As everyone in town knew, the sociable Rachel had been, in the words of one Tatum parent, "the apple of Julie's eye." She was the child in the family who was no doubt going to graduate from college and make a mark in the world. But by all accounts, Julie was equally devoted to David. She had constantly encouraged him to do something with his love of cars—perhaps someday open a custom paint and body shop. Six months before the wreck, to show how proud she was of both her son and her daughter, Julie had painted two pictures on a shed next to their house, visible to anyone driving by. One painting depicted Rachel in her cheerleading uniform. The other depicted a low-riding blue pickup truck—the first one David had customized before he got his green Sonoma.

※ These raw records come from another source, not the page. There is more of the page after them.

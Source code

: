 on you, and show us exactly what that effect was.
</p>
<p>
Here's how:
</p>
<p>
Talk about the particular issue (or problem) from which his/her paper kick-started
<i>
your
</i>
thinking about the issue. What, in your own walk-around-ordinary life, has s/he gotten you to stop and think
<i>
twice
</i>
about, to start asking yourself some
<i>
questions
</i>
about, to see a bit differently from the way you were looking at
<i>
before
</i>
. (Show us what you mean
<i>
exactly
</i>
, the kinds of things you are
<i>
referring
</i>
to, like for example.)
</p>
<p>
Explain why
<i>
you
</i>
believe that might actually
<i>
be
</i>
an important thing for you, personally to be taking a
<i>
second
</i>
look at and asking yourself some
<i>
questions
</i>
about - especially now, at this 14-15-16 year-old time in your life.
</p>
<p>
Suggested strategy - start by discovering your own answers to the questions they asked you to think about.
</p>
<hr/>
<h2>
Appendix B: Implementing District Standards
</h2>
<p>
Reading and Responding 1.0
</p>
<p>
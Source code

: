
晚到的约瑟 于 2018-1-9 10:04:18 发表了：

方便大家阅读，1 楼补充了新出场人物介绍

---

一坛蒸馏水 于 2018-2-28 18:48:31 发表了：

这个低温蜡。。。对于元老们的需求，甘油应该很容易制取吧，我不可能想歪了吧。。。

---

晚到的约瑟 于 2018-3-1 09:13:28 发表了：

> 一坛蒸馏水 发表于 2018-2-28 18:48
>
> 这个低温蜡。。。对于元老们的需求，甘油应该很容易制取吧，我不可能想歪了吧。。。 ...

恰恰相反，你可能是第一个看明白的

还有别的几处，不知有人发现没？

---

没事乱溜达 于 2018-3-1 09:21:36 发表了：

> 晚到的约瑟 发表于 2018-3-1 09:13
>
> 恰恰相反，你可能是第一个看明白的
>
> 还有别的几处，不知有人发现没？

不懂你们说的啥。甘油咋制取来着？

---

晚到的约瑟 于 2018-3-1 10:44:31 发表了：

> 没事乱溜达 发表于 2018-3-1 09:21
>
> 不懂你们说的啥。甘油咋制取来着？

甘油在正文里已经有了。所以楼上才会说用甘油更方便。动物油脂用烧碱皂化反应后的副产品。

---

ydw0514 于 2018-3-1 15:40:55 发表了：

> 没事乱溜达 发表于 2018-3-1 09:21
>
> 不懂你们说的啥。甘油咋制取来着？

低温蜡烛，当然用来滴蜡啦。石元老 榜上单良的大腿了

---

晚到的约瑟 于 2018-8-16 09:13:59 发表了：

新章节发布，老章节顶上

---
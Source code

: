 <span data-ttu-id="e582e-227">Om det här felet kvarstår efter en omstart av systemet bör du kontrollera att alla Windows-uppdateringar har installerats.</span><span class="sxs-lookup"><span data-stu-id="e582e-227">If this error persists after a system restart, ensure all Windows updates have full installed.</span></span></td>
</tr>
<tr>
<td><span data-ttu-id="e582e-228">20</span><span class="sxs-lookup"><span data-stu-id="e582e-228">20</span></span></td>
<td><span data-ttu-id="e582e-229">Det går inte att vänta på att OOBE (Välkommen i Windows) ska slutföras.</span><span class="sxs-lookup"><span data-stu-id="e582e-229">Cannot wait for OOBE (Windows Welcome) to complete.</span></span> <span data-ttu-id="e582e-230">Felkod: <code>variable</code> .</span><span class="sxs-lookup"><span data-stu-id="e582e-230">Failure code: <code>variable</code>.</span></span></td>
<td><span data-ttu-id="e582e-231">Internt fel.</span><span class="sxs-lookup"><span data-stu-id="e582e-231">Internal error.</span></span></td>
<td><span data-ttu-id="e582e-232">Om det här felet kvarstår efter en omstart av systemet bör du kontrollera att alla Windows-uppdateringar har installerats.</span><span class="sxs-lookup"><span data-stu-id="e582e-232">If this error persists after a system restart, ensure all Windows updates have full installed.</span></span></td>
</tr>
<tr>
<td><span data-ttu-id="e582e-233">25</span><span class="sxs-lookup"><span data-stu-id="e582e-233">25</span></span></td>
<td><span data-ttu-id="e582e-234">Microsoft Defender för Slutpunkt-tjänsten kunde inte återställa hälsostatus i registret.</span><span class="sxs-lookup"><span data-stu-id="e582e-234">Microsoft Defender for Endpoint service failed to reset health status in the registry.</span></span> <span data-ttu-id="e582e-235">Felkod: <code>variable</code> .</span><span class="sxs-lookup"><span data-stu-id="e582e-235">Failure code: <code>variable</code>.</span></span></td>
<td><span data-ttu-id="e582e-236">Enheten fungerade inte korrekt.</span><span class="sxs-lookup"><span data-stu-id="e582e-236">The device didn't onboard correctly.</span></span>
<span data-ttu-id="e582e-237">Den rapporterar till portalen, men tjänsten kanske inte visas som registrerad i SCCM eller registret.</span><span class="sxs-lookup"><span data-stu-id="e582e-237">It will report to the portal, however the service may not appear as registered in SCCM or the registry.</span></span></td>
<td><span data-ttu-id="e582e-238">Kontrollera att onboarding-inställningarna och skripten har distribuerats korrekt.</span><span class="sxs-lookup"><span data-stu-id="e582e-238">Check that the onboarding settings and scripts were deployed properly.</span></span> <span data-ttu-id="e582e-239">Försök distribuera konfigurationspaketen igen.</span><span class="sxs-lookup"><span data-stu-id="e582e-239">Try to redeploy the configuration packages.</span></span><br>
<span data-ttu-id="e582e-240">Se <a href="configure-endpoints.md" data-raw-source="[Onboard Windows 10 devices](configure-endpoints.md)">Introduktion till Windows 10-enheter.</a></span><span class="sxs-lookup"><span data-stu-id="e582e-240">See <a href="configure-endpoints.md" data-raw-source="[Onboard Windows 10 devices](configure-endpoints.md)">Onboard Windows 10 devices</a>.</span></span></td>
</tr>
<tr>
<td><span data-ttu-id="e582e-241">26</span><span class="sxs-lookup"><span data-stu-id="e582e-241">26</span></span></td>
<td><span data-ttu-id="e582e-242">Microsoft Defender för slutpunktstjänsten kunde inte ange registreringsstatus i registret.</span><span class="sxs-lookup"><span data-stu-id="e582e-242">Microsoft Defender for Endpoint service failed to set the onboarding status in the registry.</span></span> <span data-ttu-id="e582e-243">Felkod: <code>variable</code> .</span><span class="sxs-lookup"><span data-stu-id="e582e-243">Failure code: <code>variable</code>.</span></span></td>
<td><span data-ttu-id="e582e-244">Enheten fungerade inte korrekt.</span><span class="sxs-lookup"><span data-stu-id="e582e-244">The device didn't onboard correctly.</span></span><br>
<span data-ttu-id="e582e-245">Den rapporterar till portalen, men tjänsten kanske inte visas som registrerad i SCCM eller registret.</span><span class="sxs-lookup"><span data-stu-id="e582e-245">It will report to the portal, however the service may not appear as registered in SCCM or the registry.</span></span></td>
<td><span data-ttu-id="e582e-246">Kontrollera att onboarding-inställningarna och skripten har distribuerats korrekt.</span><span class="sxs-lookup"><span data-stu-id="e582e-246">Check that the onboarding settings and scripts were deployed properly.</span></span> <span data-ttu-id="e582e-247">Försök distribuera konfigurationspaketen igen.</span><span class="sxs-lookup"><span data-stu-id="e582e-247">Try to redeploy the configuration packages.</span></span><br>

Julie says she did not tell David about Rachel until three days after the wreck. He was still in the hospital, recovering from broken ribs, a broken collarbone, a severely twisted leg, and cuts on his face and most of his body. When he was lucid enough to talk, he told his mother he couldn't remember anything about the accident. She told him, finally, that some girls had died in the Blazer. David asked for their names. His mother mentioned Jaicey, Kasey Jo, and Mackinsey.

"And Rachel," she said.

"Rachel?" David asked, uncomprehending. "Rachel who?"

For a moment, his mother couldn't answer him. Then he said, "Our Rachel?"

"He might never tell you what he thinks," Julie says about David, "but I know he was proud that his little sister was a star at the school, doing things he didn't do. If you go back in his room, you'll see a photo of her on the wall."

A couple of months after the accident, his injuries healing, David returned to his job at Sonic—"You know, just trying to move on with my life," he tells me, shrugging his shoulders, looking away. Inevitably, the parents of the other dead girls saw him around town. He kept his head down, refusing to speak. The parents concluded that he had little remorse for what he had done. "All we wanted was for him to just say, 'I'm sorry,'" says Janet Russom. "Why, we asked ourselves, couldn't he walk up to us and say, 'I'm sorry'?"

One day, David had someone drive him to the wrecker yard where his demolished truck sat. He stared at it for several minutes, silent. Eventually he noticed that the chrome covers on the back wheels were undamaged. "I don't know," he tells me. "I thought, 'Well, someone can use them.' So I took them off."